Analyzing four spectra corresponding to different phases demonstrated that KOI-258 is a single star. We could not find any sign for the lines belonging to the secondary component in the cross-correlation, using the spectra of 54 Psc, HD 190404 and τ Cet with high SNR as a radial velocity templates. However, if the cores of the lines shown in Figures 3 are carefully examined, it will be easily noticed that the wavelengths of the line cores vary from one spectrum to the next. Considering this variation, we tried to determine the radial velocity of the target from each spectrum by using the spectra of the same stars as a radial velocity templates. We obtained four radial velocities corresponding to different phases, which were computed depending on the light elements given by Slawson et al. (2011). As also seen from Figure 4, there is a variation in the radial velocity of the target, and its amplitude is remarkably larger than the error bars. Considering the trend observed in Figure 4, it appears to us that KOI-258 has one or more companions, but there is no object as massive as a companion star.

Then, we tried to determine the temperature of the star by using the same comparison template stars. Because of the mismatches between the target spectra and comparison templates, we used synthetic templates to find the spectral type of KOI-258. Comparisons indicated that target spectra match the synthetic template derived for 6500±200 K with a metallicity of [M/H] = 0.00 . Thus, we decided that KOI-258 is a F6V star with solar metallicity. This result is in agreement with those given in the literature. For example, both Borucki et al. (2011) and Batalha et al. (2013) gave the temperature of the target as 6278 K with log= 4.17. However, according to Campante et al. (2014); Pinsonneault et al. (2012); Rowe et al. (2015); Huber et al. (2014), the temperature of KOI-258 is between 6528 K and 6535 K, and the log𝑔 value is between 4.161 and 4.35.

Before analyzing the whole light curve and determining the short term flares, we tried to find the cause of the sinusoidal variation at out-of-eclipses. For this aim, we considered the temperature and logg parameters determined from the KOI-258’s spectra. Then, we compared the consecutive cycles of the light curve to see whether the variation at out-of-eclipses is like that expected for stellar spot activity. We firstly considered that it is a rotational modulation effect due to cool spots, because of the presence of flare activity clearly seen in Figure 1. Examination of the light variation cycle by cycle indicated that the sinusoidal variation absolutely changes its shape in very short times, as shown in Figure 7. However, if the sinusoidal variation were caused by cool stellar spots, the frequency analysis would reveal a few dominant frequencies corresponding to the stellar period. Indeed, if the sinusoidal variation were caused by a cool stellar spot, it would be expected also that the minima phases of the sinusoidal variation should migrate, as shown for spotted stars by Yoldaş & Dal (2017b, 2019). It could be thought that the variation is caused by the stellar spots, and new spots occur in each cycle. On the other hand, it is well known that cool stellar spots can be alive for a few months. However, the active regions, where the spots occur, can be alive for several years. Therefore, if the variation were caused by the stellar spot, a regular phase migration should be observed. According to the results obtained from the spectral analyses, KOI-258 is a main sequence star of spectral type F6, which provides another possibility for this variability. The sinusoidal variation could be caused by pulsation, instead of cool spots. However, KOI-258 is located out of the instability strip in the Hertzsprung-Russell diagram. Because of this, even if KOI-258 is not a γ Doradus or δ Scuti type pulsating star, it could be a solar-like oscillating star.

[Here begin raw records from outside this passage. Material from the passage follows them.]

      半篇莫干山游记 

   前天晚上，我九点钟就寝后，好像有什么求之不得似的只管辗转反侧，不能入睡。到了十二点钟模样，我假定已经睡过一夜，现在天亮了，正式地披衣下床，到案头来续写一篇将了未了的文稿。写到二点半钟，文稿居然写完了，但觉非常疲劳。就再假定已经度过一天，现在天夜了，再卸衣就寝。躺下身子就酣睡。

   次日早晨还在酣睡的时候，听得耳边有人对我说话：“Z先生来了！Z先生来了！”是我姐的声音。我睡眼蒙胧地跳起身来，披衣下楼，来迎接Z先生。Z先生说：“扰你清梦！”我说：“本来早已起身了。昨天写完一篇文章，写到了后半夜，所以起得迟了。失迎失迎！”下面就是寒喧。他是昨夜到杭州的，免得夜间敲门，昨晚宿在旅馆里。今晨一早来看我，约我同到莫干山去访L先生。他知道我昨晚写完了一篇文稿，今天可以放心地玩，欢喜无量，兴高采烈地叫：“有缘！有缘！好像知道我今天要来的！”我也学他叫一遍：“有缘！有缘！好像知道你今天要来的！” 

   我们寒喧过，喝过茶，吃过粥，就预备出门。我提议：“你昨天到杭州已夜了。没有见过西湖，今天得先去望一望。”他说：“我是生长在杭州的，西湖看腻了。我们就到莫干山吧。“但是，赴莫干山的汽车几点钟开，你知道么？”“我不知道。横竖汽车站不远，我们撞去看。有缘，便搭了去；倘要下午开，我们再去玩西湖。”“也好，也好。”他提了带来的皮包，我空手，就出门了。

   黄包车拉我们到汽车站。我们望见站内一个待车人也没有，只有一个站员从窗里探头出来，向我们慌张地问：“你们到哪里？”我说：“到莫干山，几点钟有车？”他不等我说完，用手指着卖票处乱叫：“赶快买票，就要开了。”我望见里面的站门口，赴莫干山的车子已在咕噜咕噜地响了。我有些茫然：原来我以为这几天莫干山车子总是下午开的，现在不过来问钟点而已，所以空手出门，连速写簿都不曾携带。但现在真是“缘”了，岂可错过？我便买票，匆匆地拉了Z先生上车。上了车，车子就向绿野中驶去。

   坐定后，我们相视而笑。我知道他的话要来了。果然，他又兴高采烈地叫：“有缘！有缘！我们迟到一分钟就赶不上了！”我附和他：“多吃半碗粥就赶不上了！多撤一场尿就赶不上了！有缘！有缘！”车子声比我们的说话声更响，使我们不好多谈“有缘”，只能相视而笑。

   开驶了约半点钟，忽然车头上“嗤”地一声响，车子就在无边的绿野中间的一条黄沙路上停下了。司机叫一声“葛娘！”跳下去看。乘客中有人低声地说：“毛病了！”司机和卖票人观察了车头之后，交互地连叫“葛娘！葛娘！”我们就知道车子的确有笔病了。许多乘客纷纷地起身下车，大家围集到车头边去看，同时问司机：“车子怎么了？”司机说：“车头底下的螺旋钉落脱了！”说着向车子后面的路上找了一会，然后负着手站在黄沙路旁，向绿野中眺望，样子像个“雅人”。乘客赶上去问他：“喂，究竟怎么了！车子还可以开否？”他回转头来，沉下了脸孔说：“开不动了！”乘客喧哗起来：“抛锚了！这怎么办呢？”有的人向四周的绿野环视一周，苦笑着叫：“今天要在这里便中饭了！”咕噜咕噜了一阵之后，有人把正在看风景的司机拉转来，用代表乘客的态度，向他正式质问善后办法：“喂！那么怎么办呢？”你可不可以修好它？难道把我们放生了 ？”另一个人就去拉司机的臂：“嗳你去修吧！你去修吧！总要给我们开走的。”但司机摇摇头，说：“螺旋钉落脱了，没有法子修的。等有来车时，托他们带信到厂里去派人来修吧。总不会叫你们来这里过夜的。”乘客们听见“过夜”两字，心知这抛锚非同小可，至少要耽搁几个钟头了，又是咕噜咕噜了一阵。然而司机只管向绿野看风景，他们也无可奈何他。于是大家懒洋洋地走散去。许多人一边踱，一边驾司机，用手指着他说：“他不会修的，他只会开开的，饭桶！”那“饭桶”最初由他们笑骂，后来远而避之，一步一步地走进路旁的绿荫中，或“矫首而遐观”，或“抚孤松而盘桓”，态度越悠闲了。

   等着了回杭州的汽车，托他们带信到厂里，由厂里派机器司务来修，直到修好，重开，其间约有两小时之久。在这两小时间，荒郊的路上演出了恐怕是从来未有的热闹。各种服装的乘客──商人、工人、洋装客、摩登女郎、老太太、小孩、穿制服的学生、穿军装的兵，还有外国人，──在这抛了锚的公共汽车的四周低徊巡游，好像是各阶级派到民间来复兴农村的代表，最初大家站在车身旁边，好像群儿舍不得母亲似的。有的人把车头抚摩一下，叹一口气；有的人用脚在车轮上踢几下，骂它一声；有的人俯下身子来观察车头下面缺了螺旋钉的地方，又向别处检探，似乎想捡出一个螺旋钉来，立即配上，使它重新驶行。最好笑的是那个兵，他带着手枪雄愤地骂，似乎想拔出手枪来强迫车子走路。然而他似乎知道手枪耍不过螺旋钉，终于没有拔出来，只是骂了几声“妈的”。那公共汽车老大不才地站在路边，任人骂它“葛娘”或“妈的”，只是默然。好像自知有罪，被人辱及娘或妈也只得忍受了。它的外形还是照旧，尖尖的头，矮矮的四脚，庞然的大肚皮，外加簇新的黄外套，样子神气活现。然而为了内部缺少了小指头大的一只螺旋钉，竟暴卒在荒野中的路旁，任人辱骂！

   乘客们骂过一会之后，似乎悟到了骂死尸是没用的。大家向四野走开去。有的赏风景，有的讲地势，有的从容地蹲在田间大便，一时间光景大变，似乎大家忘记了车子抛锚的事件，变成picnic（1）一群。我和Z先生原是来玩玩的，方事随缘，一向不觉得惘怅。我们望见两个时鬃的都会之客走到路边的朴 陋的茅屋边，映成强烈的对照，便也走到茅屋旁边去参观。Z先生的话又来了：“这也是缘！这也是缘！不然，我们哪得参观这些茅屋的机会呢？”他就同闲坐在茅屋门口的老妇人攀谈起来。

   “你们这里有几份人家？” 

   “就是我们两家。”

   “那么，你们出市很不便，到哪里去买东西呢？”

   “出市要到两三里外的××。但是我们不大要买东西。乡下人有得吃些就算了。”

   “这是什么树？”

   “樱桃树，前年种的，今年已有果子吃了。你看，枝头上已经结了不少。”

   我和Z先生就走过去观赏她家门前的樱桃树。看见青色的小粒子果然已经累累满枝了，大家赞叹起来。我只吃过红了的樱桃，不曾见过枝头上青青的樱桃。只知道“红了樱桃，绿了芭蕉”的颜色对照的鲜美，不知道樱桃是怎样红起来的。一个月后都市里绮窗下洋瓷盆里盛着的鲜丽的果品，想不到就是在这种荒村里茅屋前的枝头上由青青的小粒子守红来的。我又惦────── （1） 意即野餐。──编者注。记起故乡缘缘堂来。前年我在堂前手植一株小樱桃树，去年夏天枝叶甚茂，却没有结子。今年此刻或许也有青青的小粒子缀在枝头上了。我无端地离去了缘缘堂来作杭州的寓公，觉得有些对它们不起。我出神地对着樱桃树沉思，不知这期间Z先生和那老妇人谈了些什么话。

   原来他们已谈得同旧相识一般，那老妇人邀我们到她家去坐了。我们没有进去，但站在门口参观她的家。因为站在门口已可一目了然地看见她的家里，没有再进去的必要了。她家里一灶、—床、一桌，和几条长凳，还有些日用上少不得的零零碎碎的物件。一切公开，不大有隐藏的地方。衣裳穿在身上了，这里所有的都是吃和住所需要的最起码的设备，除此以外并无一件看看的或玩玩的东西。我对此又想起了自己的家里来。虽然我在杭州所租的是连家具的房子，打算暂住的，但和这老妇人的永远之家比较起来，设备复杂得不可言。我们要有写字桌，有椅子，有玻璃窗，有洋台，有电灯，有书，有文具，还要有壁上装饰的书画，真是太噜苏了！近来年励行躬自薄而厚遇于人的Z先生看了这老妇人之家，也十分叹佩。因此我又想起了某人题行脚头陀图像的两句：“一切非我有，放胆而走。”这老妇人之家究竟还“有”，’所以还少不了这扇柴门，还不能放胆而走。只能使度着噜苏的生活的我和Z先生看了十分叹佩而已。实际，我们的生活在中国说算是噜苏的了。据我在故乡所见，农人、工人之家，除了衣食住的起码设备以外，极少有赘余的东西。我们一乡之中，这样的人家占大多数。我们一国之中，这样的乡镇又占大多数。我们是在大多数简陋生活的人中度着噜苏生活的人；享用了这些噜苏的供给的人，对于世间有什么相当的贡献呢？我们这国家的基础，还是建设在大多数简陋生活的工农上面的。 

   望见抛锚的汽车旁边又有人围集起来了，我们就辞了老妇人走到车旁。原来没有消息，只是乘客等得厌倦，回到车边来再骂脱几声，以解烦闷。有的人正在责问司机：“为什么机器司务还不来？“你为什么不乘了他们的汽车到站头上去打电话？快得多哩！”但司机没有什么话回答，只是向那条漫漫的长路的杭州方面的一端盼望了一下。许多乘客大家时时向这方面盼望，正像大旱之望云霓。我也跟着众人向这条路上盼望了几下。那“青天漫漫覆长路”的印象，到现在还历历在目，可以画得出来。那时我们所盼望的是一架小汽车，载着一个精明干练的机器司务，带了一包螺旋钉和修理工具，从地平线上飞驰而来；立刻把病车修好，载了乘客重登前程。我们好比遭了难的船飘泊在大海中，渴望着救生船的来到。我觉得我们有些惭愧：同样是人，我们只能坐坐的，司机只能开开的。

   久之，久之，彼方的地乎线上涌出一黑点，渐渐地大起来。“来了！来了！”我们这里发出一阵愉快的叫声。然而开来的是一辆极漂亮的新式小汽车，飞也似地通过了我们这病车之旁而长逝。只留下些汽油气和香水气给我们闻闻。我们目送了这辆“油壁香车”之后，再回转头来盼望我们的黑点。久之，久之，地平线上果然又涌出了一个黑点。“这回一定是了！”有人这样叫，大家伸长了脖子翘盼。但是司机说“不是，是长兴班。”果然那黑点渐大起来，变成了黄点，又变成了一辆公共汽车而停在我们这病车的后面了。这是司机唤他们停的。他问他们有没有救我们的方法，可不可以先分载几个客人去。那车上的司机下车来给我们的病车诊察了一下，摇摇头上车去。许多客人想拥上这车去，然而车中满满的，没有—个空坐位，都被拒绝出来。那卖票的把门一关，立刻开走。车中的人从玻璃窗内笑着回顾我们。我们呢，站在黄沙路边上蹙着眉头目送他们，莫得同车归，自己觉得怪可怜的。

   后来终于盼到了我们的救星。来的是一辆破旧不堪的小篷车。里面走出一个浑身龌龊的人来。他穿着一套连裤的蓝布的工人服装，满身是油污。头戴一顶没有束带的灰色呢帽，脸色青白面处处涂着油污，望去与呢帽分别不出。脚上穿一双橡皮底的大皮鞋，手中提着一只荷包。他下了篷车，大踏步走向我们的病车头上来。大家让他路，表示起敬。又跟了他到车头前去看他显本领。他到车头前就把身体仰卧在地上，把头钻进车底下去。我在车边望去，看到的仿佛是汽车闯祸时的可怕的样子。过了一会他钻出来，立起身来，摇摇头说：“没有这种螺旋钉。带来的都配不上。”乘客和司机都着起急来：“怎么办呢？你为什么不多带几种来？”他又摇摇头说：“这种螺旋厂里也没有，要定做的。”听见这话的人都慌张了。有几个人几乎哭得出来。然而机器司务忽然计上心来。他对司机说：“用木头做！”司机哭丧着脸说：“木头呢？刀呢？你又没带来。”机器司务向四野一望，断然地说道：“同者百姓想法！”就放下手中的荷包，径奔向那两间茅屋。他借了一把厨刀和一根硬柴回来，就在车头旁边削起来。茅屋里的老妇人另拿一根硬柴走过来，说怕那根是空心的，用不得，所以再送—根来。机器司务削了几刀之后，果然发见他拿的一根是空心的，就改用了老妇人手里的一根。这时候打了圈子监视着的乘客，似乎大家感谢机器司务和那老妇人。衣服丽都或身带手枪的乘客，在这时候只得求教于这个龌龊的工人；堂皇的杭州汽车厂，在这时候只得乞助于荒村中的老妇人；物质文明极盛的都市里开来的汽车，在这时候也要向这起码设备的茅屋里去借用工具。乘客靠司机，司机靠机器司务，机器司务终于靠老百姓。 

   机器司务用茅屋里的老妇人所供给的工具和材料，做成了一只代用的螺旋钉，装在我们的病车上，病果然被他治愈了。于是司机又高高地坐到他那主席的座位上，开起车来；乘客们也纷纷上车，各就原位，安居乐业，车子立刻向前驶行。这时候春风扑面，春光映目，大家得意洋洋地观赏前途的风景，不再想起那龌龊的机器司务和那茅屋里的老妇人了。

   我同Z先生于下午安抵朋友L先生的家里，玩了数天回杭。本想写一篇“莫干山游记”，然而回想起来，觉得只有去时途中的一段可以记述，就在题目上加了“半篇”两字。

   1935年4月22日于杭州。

Indeed, we found 420 frequencies between 0.240536±0.000014 d-1 and 6.827660±0.000003 d-1 with different amplitudes by the PERIOD04 search based on the DFT method (Scargle 1982; Lenz & Breger 2005). Using equation (1), we derived the synthetic model curve for the data with these frequencies. The concordance between observations and the synthetic curves is shown in Figure 7. According to these results, the sinusoidal variation exhibited by KOI-258 seems to be caused by solar-like oscillations. As described in § 3.2, the analyzed datasets are so large that the software cannot model the whole dataset to find frequencies. Therefore, we divided the data into three parts as shown in Figure 1. Although it appears that splitting can cause some trouble to achieve reliable results, it provides some clues to reveal the nature of the target. For instance, we did not find exactly the same frequencies from each data part, though there are a few similar frequencies found from all three parts. This indicates that the sinusoidal variation is not caused by any stable process like the rotational modulation caused by cool spots. If it were caused by a stable, semi-regular phenomenon like stellar spot activity, we would expect to find some similar frequencies and their harmonics. Therefore, KOI-258 appears to be a pulsating star. Indeed, as shown in Figure 6, the location of the target is outside the instability strip in the Hertzsprung Russell diagram. This means that the observed sinusoidal variation should be neither a γ Doradus nor a δ Scuti type pulsation. It is more likely that KOI-258 is a solar-like oscillating star, which also indicates that KOI-258 is a main sequence star, not an evolved one as mentioned by Frasca et al. (2016).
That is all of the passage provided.